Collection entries
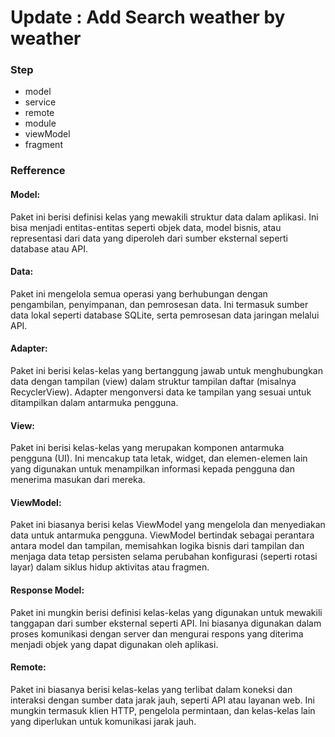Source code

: # Update : Add Search weather by weather

### Step
- model
- service
- remote
- module
- viewModel
- fragment

### Refference
#### Model:
Paket ini berisi definisi kelas yang mewakili struktur data dalam aplikasi. Ini bisa menjadi entitas-entitas seperti objek data, model bisnis, atau representasi dari data yang diperoleh dari sumber eksternal seperti database atau API.

#### Data:
Paket ini mengelola semua operasi yang berhubungan dengan pengambilan, penyimpanan, dan pemrosesan data. Ini termasuk sumber data lokal seperti database SQLite, serta pemrosesan data jaringan melalui API.

#### Adapter:
Paket ini berisi kelas-kelas yang bertanggung jawab untuk menghubungkan data dengan tampilan (view) dalam struktur tampilan daftar (misalnya RecyclerView). Adapter mengonversi data ke tampilan yang sesuai untuk ditampilkan dalam antarmuka pengguna.

#### View:
Paket ini berisi kelas-kelas yang merupakan komponen antarmuka pengguna (UI). Ini mencakup tata letak, widget, dan elemen-elemen lain yang digunakan untuk menampilkan informasi kepada pengguna dan menerima masukan dari mereka.

#### ViewModel:
Paket ini biasanya berisi kelas ViewModel yang mengelola dan menyediakan data untuk antarmuka pengguna. ViewModel bertindak sebagai perantara antara model dan tampilan, memisahkan logika bisnis dari tampilan dan menjaga data tetap persisten selama perubahan konfigurasi (seperti rotasi layar) dalam siklus hidup aktivitas atau fragmen.

#### Response Model:
Paket ini mungkin berisi definisi kelas-kelas yang digunakan untuk mewakili tanggapan dari sumber eksternal seperti API. Ini biasanya digunakan dalam proses komunikasi dengan server dan mengurai respons yang diterima menjadi objek yang dapat digunakan oleh aplikasi.

#### Remote:
Paket ini biasanya berisi kelas-kelas yang terlibat dalam koneksi dan interaksi dengan sumber data jarak jauh, seperti API atau layanan web. Ini mungkin termasuk klien HTTP, pengelola permintaan, dan kelas-kelas lain yang diperlukan untuk komunikasi jarak jauh.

### AIM OF THE EXERCISE:
What lines of the data contain the string "menjadi"? List them.

### RESPONSE TO THE TASK:
Paket ini berisi definisi kelas yang mewakili struktur data dalam aplikasi. Ini bisa menjadi entitas-entitas seperti objek data, model bisnis, atau representasi dari data yang diperoleh dari sumber eksternal seperti database atau API.
Paket ini mungkin berisi definisi kelas-kelas yang digunakan untuk mewakili tanggapan dari sumber eksternal seperti API. Ini biasanya digunakan dalam proses komunikasi dengan server dan mengurai respons yang diterima menjadi objek yang dapat digunakan oleh aplikasi.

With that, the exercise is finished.